(Information given Opens)

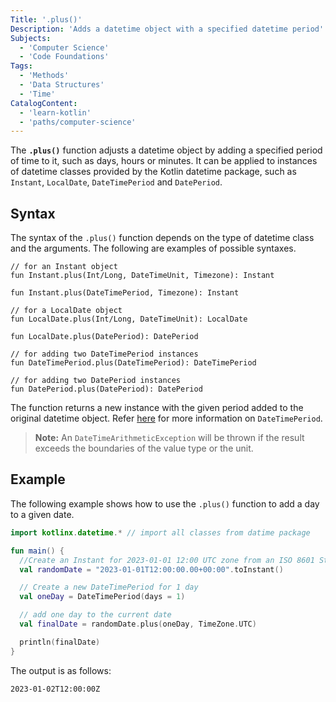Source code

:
 ```yaml
---
Title: '.plus()'
Description: 'Adds a datetime object with a specified datetime period'
Subjects:
  - 'Computer Science'
  - 'Code Foundations'
Tags:
  - 'Methods'
  - 'Data Structures'
  - 'Time'
CatalogContent:
  - 'learn-kotlin'
  - 'paths/computer-science'
---
```


The **`.plus()`** function adjusts a datetime object by adding a specified period of time to it, such as days, hours or minutes. It can be applied to instances of datetime classes provided by the Kotlin datetime package, such as `Instant`, `LocalDate`, `DateTimePeriod` and `DatePeriod`.

## Syntax

The syntax of the `.plus()` function depends on the type of datetime class and the arguments. The following are examples of possible syntaxes.

```pseudo
// for an Instant object
fun Instant.plus(Int/Long, DateTimeUnit, Timezone): Instant

fun Instant.plus(DateTimePeriod, Timezone): Instant

// for a LocalDate object
fun LocalDate.plus(Int/Long, DateTimeUnit): LocalDate

fun LocalDate.plus(DatePeriod): DatePeriod

// for adding two DateTimePeriod instances
fun DateTimePeriod.plus(DateTimePeriod): DateTimePeriod

// for adding two DatePeriod instances
fun DatePeriod.plus(DatePeriod): DatePeriod
```

The function returns a new <DateTimeType> instance with the given period added to the original datetime object. Refer [here](https://www.codecademy.com/resources/docs/kotlin/datetime/DateTimePeriod) for more information on `DateTimePeriod`.

> **Note:** An `DateTimeArithmeticException` will be thrown if the result exceeds the boundaries of the value type or the unit.

## Example

The following example shows how to use the `.plus()` function to add a day to a given date.

```kotlin
import kotlinx.datetime.* // import all classes from datime package

fun main() {
  //Create an Instant for 2023-01-01 12:00 UTC zone from an ISO 8601 String
  val randomDate = "2023-01-01T12:00:00.00+00:00".toInstant()

  // Create a new DateTimePeriod for 1 day
  val oneDay = DateTimePeriod(days = 1)

  // add one day to the current date
  val finalDate = randomDate.plus(oneDay, TimeZone.UTC)

  println(finalDate)
}
```

The output is as follows:

```shell
2023-01-02T12:00:00Z
```
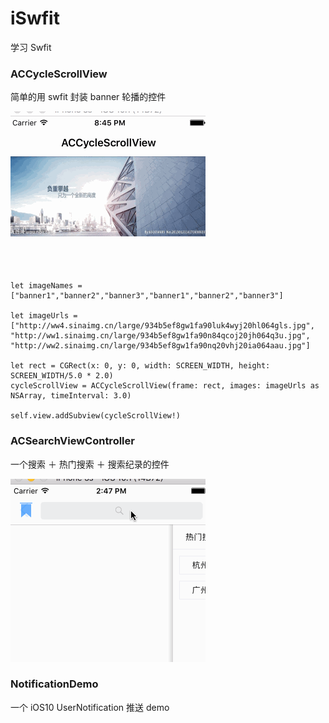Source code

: # iSwfit
学习 Swfit

### ACCycleScrollView
简单的用 swfit 封装 banner 轮播的控件

![](ACCycleScrollView.gif)

```
let imageNames = ["banner1","banner2","banner3","banner1","banner2","banner3"]
        
let imageUrls = ["http://ww4.sinaimg.cn/large/934b5ef8gw1fa90luk4wyj20hl064gls.jpg",
"http://ww1.sinaimg.cn/large/934b5ef8gw1fa90n84qcoj20jh064q3u.jpg",
"http://ww2.sinaimg.cn/large/934b5ef8gw1fa90nq20vhj20ia064aau.jpg"]
        
let rect = CGRect(x: 0, y: 0, width: SCREEN_WIDTH, height: SCREEN_WIDTH/5.0 * 2.0)
cycleScrollView = ACCycleScrollView(frame: rect, images: imageUrls as NSArray, timeInterval: 3.0)
        
self.view.addSubview(cycleScrollView!)
```    

### ACSearchViewController
一个搜索 ＋ 热门搜索 ＋ 搜索纪录的控件

![](ACSearchViewController.gif)  

### NotificationDemo  
一个 iOS10 UserNotification 推送 demo


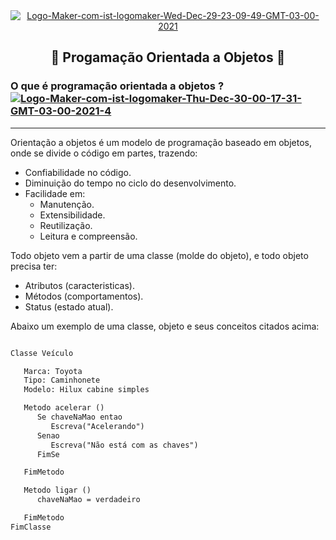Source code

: <div align= "center" >

 <a href="https://ibb.co/GVgvbtG">
   <img heigth= "280" src="https://i.ibb.co/LC4z2JB/Logo-Maker-com-ist-logomaker-Wed-Dec-29-23-09-49-GMT-03-00-2021.jpg" alt="Logo-Maker-com-ist-logomaker-Wed-Dec-29-23-09-49-GMT-03-00-2021" border="0" /></a>

## 🔹 Progamação Orientada a Objetos 🔹
</div>

### O que é programação orientada a objetos ? <a href="https://ibb.co/h2GTr5m"><img src="https://i.ibb.co/qmH2hGr/Logo-Maker-com-ist-logomaker-Thu-Dec-30-00-17-31-GMT-03-00-2021-4.png" alt="Logo-Maker-com-ist-logomaker-Thu-Dec-30-00-17-31-GMT-03-00-2021-4" border="0" /></a>

---

Orientação a objetos é um modelo de programação baseado em objetos, onde se divide o código em partes, trazendo:
* Confiabilidade no código.
* Diminuição do tempo no ciclo do desenvolvimento.
* Facilidade em:
  * Manutenção.
  * Extensibilidade.
  * Reutilização.
  * Leitura e compreensão.
  
Todo objeto vem a partir de uma classe (molde do objeto), e todo objeto precisa ter:
* Atributos (caracteristicas).
* Métodos (comportamentos).
* Status (estado atual).
  
Abaixo um exemplo de uma classe, objeto e seus conceitos citados acima:

```diff

Classe Veículo

   Marca: Toyota
   Tipo: Caminhonete
   Modelo: Hilux cabine simples

   Metodo acelerar ()
      Se chaveNaMao entao
         Escreva("Acelerando")
      Senao
         Escreva("Não está com as chaves")
      FimSe

   FimMetodo

   Metodo ligar ()
      chaveNaMao = verdadeiro

   FimMetodo
FimClasse

```


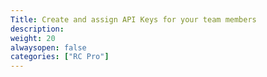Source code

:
 ```yaml
---
Title: Create and assign API Keys for your team members
description: 
weight: 20
alwaysopen: false
categories: ["RC Pro"]
---
```

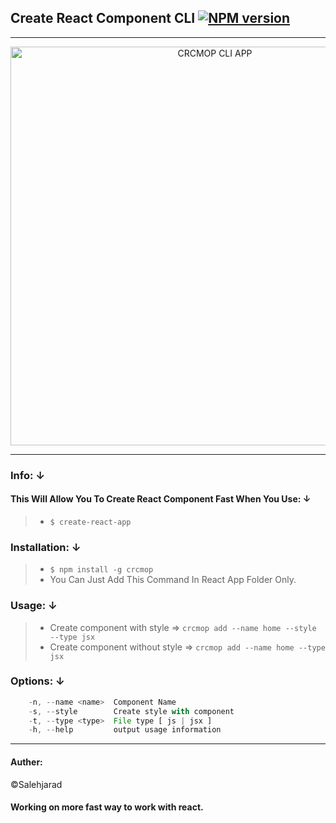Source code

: ## Create React Component CLI [![NPM version](http://img.shields.io/npm/v/crcmop.svg?style=flat)](https://www.npmjs.com/package/crcmop)
--------------
<p align="center">
    <img alt="CRCMOP CLI APP" src="https://image.ibb.co/eFnM2e/crcmop_logo.png" width="638">
</p>

--------------

### Info: &darr;  
#### This Will Allow You To Create React Component Fast When You Use: &darr;  
> * `$ create-react-app`


### Installation: &darr;  

> * `$ npm install -g crcmop`
> * You Can Just Add This Command In React App Folder Only.


### Usage: &darr;  

> * Create component with style => `crcmop add --name home --style --type jsx`
> * Create component without style => `crcmop add --name home --type jsx`


### Options: &darr;  

```js
    -n, --name <name>  Component Name
    -s, --style        Create style with component
    -t, --type <type>  File type [ js | jsx ]
    -h, --help         output usage information
```

---------------

#### Auther:    
&copy;Salehjarad


#### Working on more fast way to work with react.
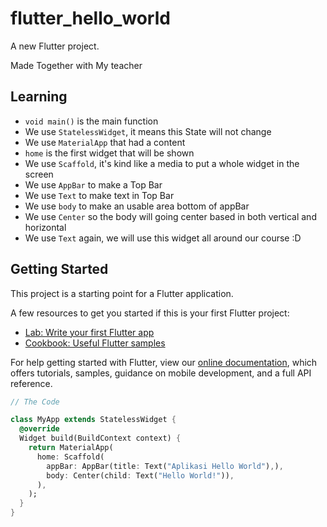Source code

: # flutter_hello_world

A new Flutter project.

Made Together with My teacher

## Learning
- `void main()` is the main function
- We use `StatelessWidget`, it means this State will not change
- We use `MaterialApp` that had a content
- `home` is the first widget that will be shown
- We use `Scaffold`, it's kind like a media to put a whole widget in the screen
- We use `AppBar` to make a Top Bar
- We use `Text` to make text in Top Bar
- We use `body` to make an usable area bottom of appBar
- We use `Center` so the body will going center based in both vertical and horizontal
- We use `Text` again, we will use this widget all around our course :D

## Getting Started

This project is a starting point for a Flutter application.

A few resources to get you started if this is your first Flutter project:

- [Lab: Write your first Flutter app](https://flutter.dev/docs/get-started/codelab)
- [Cookbook: Useful Flutter samples](https://flutter.dev/docs/cookbook)

For help getting started with Flutter, view our
[online documentation](https://flutter.dev/docs), which offers tutorials,
samples, guidance on mobile development, and a full API reference.

```dart
// The Code

class MyApp extends StatelessWidget {
  @override
  Widget build(BuildContext context) {
    return MaterialApp(
      home: Scaffold(
        appBar: AppBar(title: Text("Aplikasi Hello World"),),
        body: Center(child: Text("Hello World!")),
      ),
    );
  }
}

```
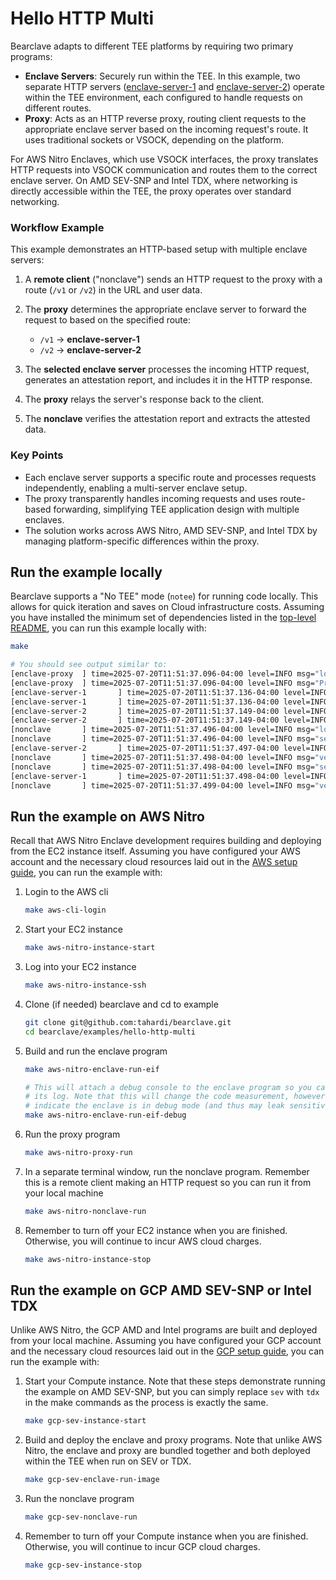 # Hello HTTP Multi
Bearclave adapts to different TEE platforms by requiring two primary programs:
- **Enclave Servers**: Securely run within the TEE. In this example, two 
separate HTTP servers ([enclave-server-1](./enclave-server-1/main.go) and 
[enclave-server-2](./enclave-server-2/main.go)) operate within the TEE
environment, each configured to handle requests on different routes.
- **Proxy**: Acts as an HTTP reverse proxy, routing client requests to the
appropriate enclave server based on the incoming request's route. It uses
traditional sockets or VSOCK, depending on the platform.

For AWS Nitro Enclaves, which use VSOCK interfaces, the proxy translates HTTP
requests into VSOCK communication and routes them to the correct enclave server.
On AMD SEV-SNP and Intel TDX, where networking is directly accessible within the
TEE, the proxy operates over standard networking.

### Workflow Example
This example demonstrates an HTTP-based setup with multiple enclave servers:
1. A **remote client** ("nonclave") sends an HTTP request to the proxy with a
route (`/v1` or `/v2`) in the URL and user data.
2. The **proxy** determines the appropriate enclave server to forward the
request to based on the specified route:
    - `/v1` -> **enclave-server-1**
    - `/v2` -> **enclave-server-2**

3. The **selected enclave server** processes the incoming HTTP request,
generates an attestation report, and includes it in the HTTP response.
4. The **proxy** relays the server's response back to the client.
5. The **nonclave** verifies the attestation report and extracts the attested
data.

### Key Points
- Each enclave server supports a specific route and processes requests
independently, enabling a multi-server enclave setup.
- The proxy transparently handles incoming requests and uses route-based
forwarding, simplifying TEE application design with multiple enclaves.
- The solution works across AWS Nitro, AMD SEV-SNP, and Intel TDX by managing
platform-specific differences within the proxy.

## Run the example locally
Bearclave supports a "No TEE" mode (`notee`) for running code locally. This
allows for quick iteration and saves on Cloud infrastructure costs. Assuming
you have installed the minimum set of dependencies listed in the
[top-level README](../../README.md), you can run this example locally with:

```bash
make

# You should see output similar to:
[enclave-proxy  ] time=2025-07-20T11:51:37.096-04:00 level=INFO msg="loaded config" configs/enclave/notee.yaml="&{Platform:notee Measurement: IPCs:map[] Servers:map[enclave-server-1:{CID:4 Port:8082 Route:/v1} enclave-server-2:{CID:5 Port:8083 Route:/v2}] Proxy:{Port:8080}}"
[enclave-proxy  ] time=2025-07-20T11:51:37.096-04:00 level=INFO msg="Proxy server started" addr=0.0.0.0:8080
[enclave-server-1       ] time=2025-07-20T11:51:37.136-04:00 level=INFO msg="loaded config" configs/enclave/notee.yaml="&{Platform:notee Measurement: IPCs:map[] Servers:map[enclave-server-1:{CID:4 Port:8082 Route:/v1} enclave-server-2:{CID:5 Port:8083 Route:/v2}] Proxy:{Port:8080}}"
[enclave-server-1       ] time=2025-07-20T11:51:37.136-04:00 level=INFO msg="Enclave server 1 started" addr=127.0.0.1:8082
[enclave-server-2       ] time=2025-07-20T11:51:37.149-04:00 level=INFO msg="loaded config" configs/enclave/notee.yaml="&{Platform:notee Measurement: IPCs:map[] Servers:map[enclave-server-1:{CID:4 Port:8082 Route:/v1} enclave-server-2:{CID:5 Port:8083 Route:/v2}] Proxy:{Port:8080}}"
[enclave-server-2       ] time=2025-07-20T11:51:37.149-04:00 level=INFO msg="Enclave server 2 started" addr=127.0.0.1:8083
[nonclave       ] time=2025-07-20T11:51:37.496-04:00 level=INFO msg="loaded config" configs/nonclave/notee.yaml="&{Platform:notee Measurement:Not a TEE platform. Code measurements are not real. IPCs:map[] Servers:map[enclave-server-1:{CID:0 Port:0 Route:/v1} enclave-server-2:{CID:0 Port:0 Route:/v2}] Proxy:{Port:8080}}"
[nonclave       ] time=2025-07-20T11:51:37.496-04:00 level=INFO msg="sending request to url" url=http://127.0.0.1:8080/v2
[enclave-server-2       ] time=2025-07-20T11:51:37.497-04:00 level=INFO msg="attesting userdata" userdata="Hello from enclave-server-2!"
[nonclave       ] time=2025-07-20T11:51:37.498-04:00 level=INFO msg="verified userdata" userdata="Hello from enclave-server-2!"
[nonclave       ] time=2025-07-20T11:51:37.498-04:00 level=INFO msg="sending request to url" url=http://127.0.0.1:8080/v1
[enclave-server-1       ] time=2025-07-20T11:51:37.498-04:00 level=INFO msg="attesting userdata" userdata="Hello from enclave-server-1!"
[nonclave       ] time=2025-07-20T11:51:37.499-04:00 level=INFO msg="verified userdata" userdata="Hello from enclave-server-1!"
```

## Run the example on AWS Nitro
Recall that AWS Nitro Enclave development requires building and deploying
from the EC2 instance itself. Assuming you have configured your AWS account
and the necessary cloud resources laid out in the
[AWS setup guide](../../docs/AWS.md), you can run the example with:

1. Login to the AWS cli
    ```bash
    make aws-cli-login 
    ```
2. Start your EC2 instance
    ```bash
    make aws-nitro-instance-start
   ```
3. Log into your EC2 instance
    ```bash
   make aws-nitro-instance-ssh 
   ```
4. Clone (if needed) bearclave and cd to example
    ```bash
   git clone git@github.com:tahardi/bearclave.git
   cd bearclave/examples/hello-http-multi
   ```
5. Build and run the enclave program
    ```bash
    make aws-nitro-enclave-run-eif
    
    # This will attach a debug console to the enclave program so you can see
    # its log. Note that this will change the code measurement, however, to
    # indicate the enclave is in debug mode (and thus may leak sensitive info)
    make aws-nitro-enclave-run-eif-debug
    ```
6. Run the proxy program
    ```bash
   make aws-nitro-proxy-run 
   ```
7. In a separate terminal window, run the nonclave program. Remember this is a
   remote client making an HTTP request so you can run it from your local machine
    ```bash
    make aws-nitro-nonclave-run
    ```
8. Remember to turn off your EC2 instance when you are finished. Otherwise, you
   will continue to incur AWS cloud charges.
    ```bash
    make aws-nitro-instance-stop 
    ```

## Run the example on GCP AMD SEV-SNP or Intel TDX
Unlike AWS Nitro, the GCP AMD and Intel programs are built and deployed from
your local machine. Assuming you have configured your GCP account and the
necessary cloud resources laid out in the [GCP setup guide](../../docs/GCP.md),
you can run the example with:

1. Start your Compute instance. Note that these steps demonstrate running the
   example on AMD SEV-SNP, but you can simply replace `sev` with `tdx` in the make
   commands as the process is exactly the same.
    ```bash
    make gcp-sev-instance-start
   ```
2. Build and deploy the enclave and proxy programs. Note that unlike AWS Nitro,
   the enclave and proxy are bundled together and both deployed within the TEE
   when run on SEV or TDX.
    ```bash
    make gcp-sev-enclave-run-image
    ```
3. Run the nonclave program
    ```bash
   make gcp-sev-nonclave-run
   ```
4. Remember to turn off your Compute instance when you are finished. Otherwise,
   you will continue to incur GCP cloud charges.
    ```bash
    make gcp-sev-instance-stop 
    ```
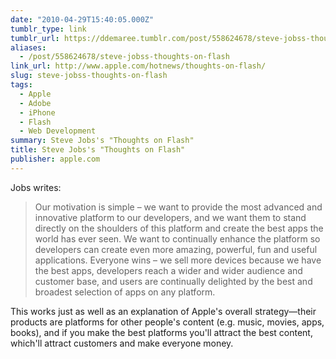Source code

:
 ```yaml
---
date: "2010-04-29T15:40:05.000Z"
tumblr_type: link
tumblr_url: https://ddemaree.tumblr.com/post/558624678/steve-jobss-thoughts-on-flash
aliases:
  - /post/558624678/steve-jobss-thoughts-on-flash
link_url: http://www.apple.com/hotnews/thoughts-on-flash/
slug: steve-jobss-thoughts-on-flash
tags:
  - Apple
  - Adobe
  - iPhone
  - Flash
  - Web Development
summary: Steve Jobs's "Thoughts on Flash"
title: Steve Jobs's "Thoughts on Flash"
publisher: apple.com
---
```


Jobs writes:

> Our motivation is simple – we want to provide the most advanced and innovative platform to our developers, and we want them to stand directly on the shoulders of this platform and create the best apps the world has ever seen. We want to continually enhance the platform so developers can create even more amazing, powerful, fun and useful applications. Everyone wins – we sell more devices because we have the best apps, developers reach a wider and wider audience and customer base, and users are continually delighted by the best and broadest selection of apps on any platform.

This works just as well as an explanation of Apple's overall strategy—their products are platforms for other people's content (e.g. music, movies, apps, books), and if you make the best platforms you'll attract the best content, which'll attract customers and make everyone money.
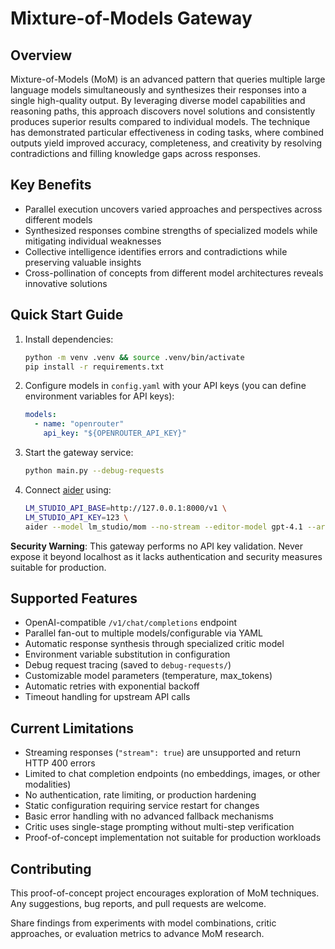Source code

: # Mixture-of-Models Gateway

## Overview
Mixture-of-Models (MoM) is an advanced pattern that queries multiple large language models simultaneously and synthesizes their responses into a single high-quality output. By leveraging diverse model capabilities and reasoning paths, this approach discovers novel solutions and consistently produces superior results compared to individual models. The technique has demonstrated particular effectiveness in coding tasks, where combined outputs yield improved accuracy, completeness, and creativity by resolving contradictions and filling knowledge gaps across responses.

## Key Benefits
- Parallel execution uncovers varied approaches and perspectives across different models
- Synthesized responses combine strengths of specialized models while mitigating individual weaknesses
- Collective intelligence identifies errors and contradictions while preserving valuable insights
- Cross-pollination of concepts from different model architectures reveals innovative solutions

## Quick Start Guide
1. Install dependencies:
   ```bash
   python -m venv .venv && source .venv/bin/activate
   pip install -r requirements.txt
   ```

2. Configure models in `config.yaml` with your API keys (you can define environment variables for API keys):
   ```yaml
   models:
     - name: "openrouter"
       api_key: "${OPENROUTER_API_KEY}"
   ```

3. Start the gateway service:
   ```bash
   python main.py --debug-requests
   ```

4. Connect [aider](https://aider.chat) using:
   ```bash
   LM_STUDIO_API_BASE=http://127.0.0.1:8000/v1 \
   LM_STUDIO_API_KEY=123 \
   aider --model lm_studio/mom --no-stream --editor-model gpt-4.1 --architect --weak-model gpt-4.1-mini
   ```

**Security Warning**: This gateway performs no API key validation. Never expose it beyond localhost as it lacks authentication and security measures suitable for production.

## Supported Features
- OpenAI-compatible `/v1/chat/completions` endpoint
- Parallel fan-out to multiple models/configurable via YAML
- Automatic response synthesis through specialized critic model
- Environment variable substitution in configuration
- Debug request tracing (saved to `debug-requests/`)
- Customizable model parameters (temperature, max_tokens)
- Automatic retries with exponential backoff
- Timeout handling for upstream API calls

## Current Limitations
- Streaming responses (`"stream": true`) are unsupported and return HTTP 400 errors
- Limited to chat completion endpoints (no embeddings, images, or other modalities)
- No authentication, rate limiting, or production hardening
- Static configuration requiring service restart for changes
- Basic error handling with no advanced fallback mechanisms
- Critic uses single-stage prompting without multi-step verification
- Proof-of-concept implementation not suitable for production workloads

## Contributing
This proof-of-concept project encourages exploration of MoM techniques. Any suggestions, bug reports, and pull requests are welcome.

Share findings from experiments with model combinations, critic approaches, or evaluation metrics to advance MoM research.
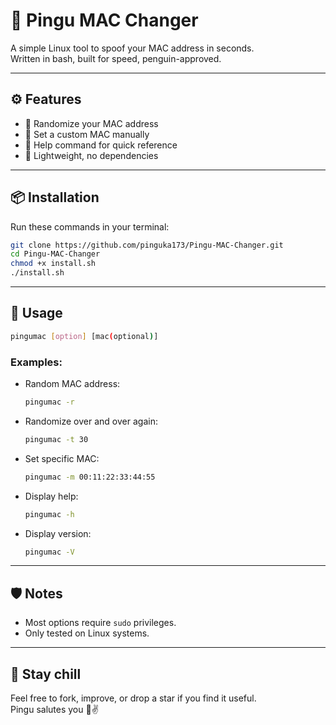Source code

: # 🐧 Pingu MAC Changer

A simple Linux tool to spoof your MAC address in seconds.  
Written in bash, built for speed, penguin-approved.

---

## ⚙️ Features

- 🧠 Randomize your MAC address
- 🎯 Set a custom MAC manually
- 📖 Help command for quick reference
- 🐧 Lightweight, no dependencies

---

## 📦 Installation

Run these commands in your terminal:

```bash
git clone https://github.com/pinguka173/Pingu-MAC-Changer.git
cd Pingu-MAC-Changer
chmod +x install.sh
./install.sh
```

---

## 🚀 Usage

```bash
pingumac [option] [mac(optional)]
```

### Examples:
- Random MAC address:
  ```bash
  pingumac -r
  ```

- Randomize over and over again:
  ```bash
  pingumac -t 30
  ```

- Set specific MAC:
  ```bash
  pingumac -m 00:11:22:33:44:55
  ```

- Display help:
  ```bash
  pingumac -h
  ```

- Display version:
  ```bash
  pingumac -V
  ```
---

## 🛡️ Notes

- Most options require `sudo` privileges.
- Only tested on Linux systems.

---

## 🧊 Stay chill

Feel free to fork, improve, or drop a star if you find it useful.  
Pingu salutes you 🐧✌️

(Information given Closes)

• _Work item_
When the records above are checked line by line, how many lines contain the word "resources"? Please give only that number.

• _Result_
4